▶ _What the exercise asks_:
Transcribe exactly the lines from the first line of the records through the line containing "- testes de integração", and leave out every picture.

Dataset entries:
--------------------

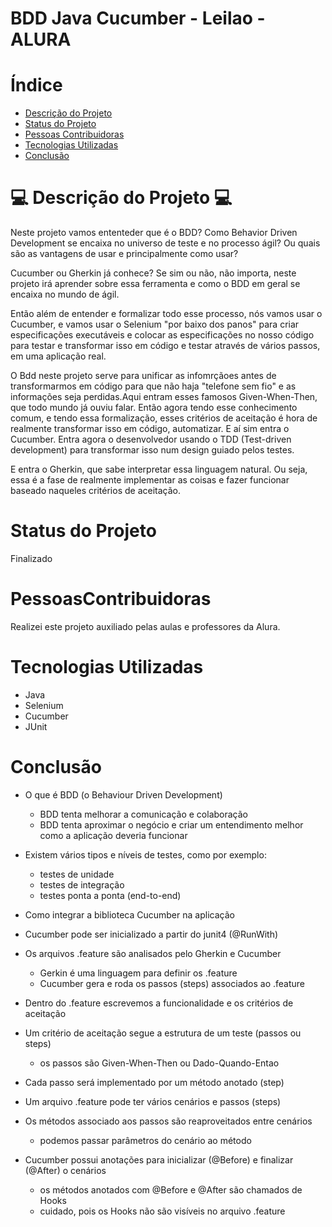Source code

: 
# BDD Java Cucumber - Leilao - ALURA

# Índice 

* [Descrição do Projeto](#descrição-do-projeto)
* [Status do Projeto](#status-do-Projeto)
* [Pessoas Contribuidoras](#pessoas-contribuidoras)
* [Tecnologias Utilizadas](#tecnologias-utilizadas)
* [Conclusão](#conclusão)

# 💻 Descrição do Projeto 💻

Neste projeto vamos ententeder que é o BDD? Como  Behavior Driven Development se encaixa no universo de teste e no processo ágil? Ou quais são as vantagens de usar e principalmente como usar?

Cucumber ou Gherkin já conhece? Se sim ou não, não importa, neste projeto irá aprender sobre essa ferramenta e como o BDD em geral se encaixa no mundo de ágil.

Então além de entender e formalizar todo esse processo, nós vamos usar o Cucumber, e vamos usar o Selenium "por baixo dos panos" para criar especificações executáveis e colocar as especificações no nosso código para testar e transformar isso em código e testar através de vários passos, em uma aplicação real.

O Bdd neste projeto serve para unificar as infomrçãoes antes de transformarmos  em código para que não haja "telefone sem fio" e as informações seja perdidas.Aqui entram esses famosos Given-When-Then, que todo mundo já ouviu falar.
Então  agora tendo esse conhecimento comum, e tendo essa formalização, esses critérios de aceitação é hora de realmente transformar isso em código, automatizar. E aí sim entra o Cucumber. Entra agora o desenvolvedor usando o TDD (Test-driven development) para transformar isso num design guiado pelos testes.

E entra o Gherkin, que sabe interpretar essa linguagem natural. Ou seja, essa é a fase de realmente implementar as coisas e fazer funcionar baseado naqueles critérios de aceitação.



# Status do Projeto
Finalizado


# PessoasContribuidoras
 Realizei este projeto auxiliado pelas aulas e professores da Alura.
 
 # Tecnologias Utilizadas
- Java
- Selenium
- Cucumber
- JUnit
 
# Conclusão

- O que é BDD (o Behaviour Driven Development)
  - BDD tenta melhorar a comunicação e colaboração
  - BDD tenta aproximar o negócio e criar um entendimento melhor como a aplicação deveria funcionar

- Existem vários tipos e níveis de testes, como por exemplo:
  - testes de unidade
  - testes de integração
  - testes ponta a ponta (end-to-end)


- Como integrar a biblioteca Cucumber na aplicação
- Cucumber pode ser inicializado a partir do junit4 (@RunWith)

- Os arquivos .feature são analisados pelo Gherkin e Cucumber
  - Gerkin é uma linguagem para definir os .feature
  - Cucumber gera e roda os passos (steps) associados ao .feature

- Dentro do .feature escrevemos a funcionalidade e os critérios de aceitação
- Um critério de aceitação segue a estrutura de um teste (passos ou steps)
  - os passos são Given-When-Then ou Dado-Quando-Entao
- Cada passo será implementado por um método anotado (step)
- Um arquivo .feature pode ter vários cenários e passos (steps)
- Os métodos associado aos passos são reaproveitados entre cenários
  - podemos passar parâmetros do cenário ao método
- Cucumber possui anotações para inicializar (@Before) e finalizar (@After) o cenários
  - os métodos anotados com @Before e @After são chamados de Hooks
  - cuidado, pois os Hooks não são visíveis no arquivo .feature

--------------------

▶ _Task output_:
Source code

: 
# BDD Java Cucumber - Leilao - ALURA

# Índice 

* [Descrição do Projeto](#descrição-do-projeto)
* [Status do Projeto](#status-do-Projeto)
* [Pessoas Contribuidoras](#pessoas-contribuidoras)
* [Tecnologias Utilizadas](#tecnologias-utilizadas)
* [Conclusão](#conclusão)

# 💻 Descrição do Projeto 💻

Neste projeto vamos ententeder que é o BDD? Como  Behavior Driven Development se encaixa no universo de teste e no processo ágil? Ou quais são as vantagens de usar e principalmente como usar?

Cucumber ou Gherkin já conhece? Se sim ou não, não importa, neste projeto irá aprender sobre essa ferramenta e como o BDD em geral se encaixa no mundo de ágil.

Então além de entender e formalizar todo esse processo, nós vamos usar o Cucumber, e vamos usar o Selenium "por baixo dos panos" para criar especificações executáveis e colocar as especificações no nosso código para testar e transformar isso em código e testar através de vários passos, em uma aplicação real.

O Bdd neste projeto serve para unificar as infomrçãoes antes de transformarmos  em código para que não haja "telefone sem fio" e as informações seja perdidas.Aqui entram esses famosos Given-When-Then, que todo mundo já ouviu falar.
Então  agora tendo esse conhecimento comum, e tendo essa formalização, esses critérios de aceitação é hora de realmente transformar isso em código, automatizar. E aí sim entra o Cucumber. Entra agora o desenvolvedor usando o TDD (Test-driven development) para transformar isso num design guiado pelos testes.

E entra o Gherkin, que sabe interpretar essa linguagem natural. Ou seja, essa é a fase de realmente implementar as coisas e fazer funcionar baseado naqueles critérios de aceitação.



# Status do Projeto
Finalizado


# PessoasContribuidoras
 Realizei este projeto auxiliado pelas aulas e professores da Alura.
 
 # Tecnologias Utilizadas
- Java
- Selenium
- Cucumber
- JUnit
 
# Conclusão

- O que é BDD (o Behaviour Driven Development)
  - BDD tenta melhorar a comunicação e colaboração
  - BDD tenta aproximar o negócio e criar um entendimento melhor como a aplicação deveria funcionar

- Existem vários tipos e níveis de testes, como por exemplo:
  - testes de unidade
  - testes de integração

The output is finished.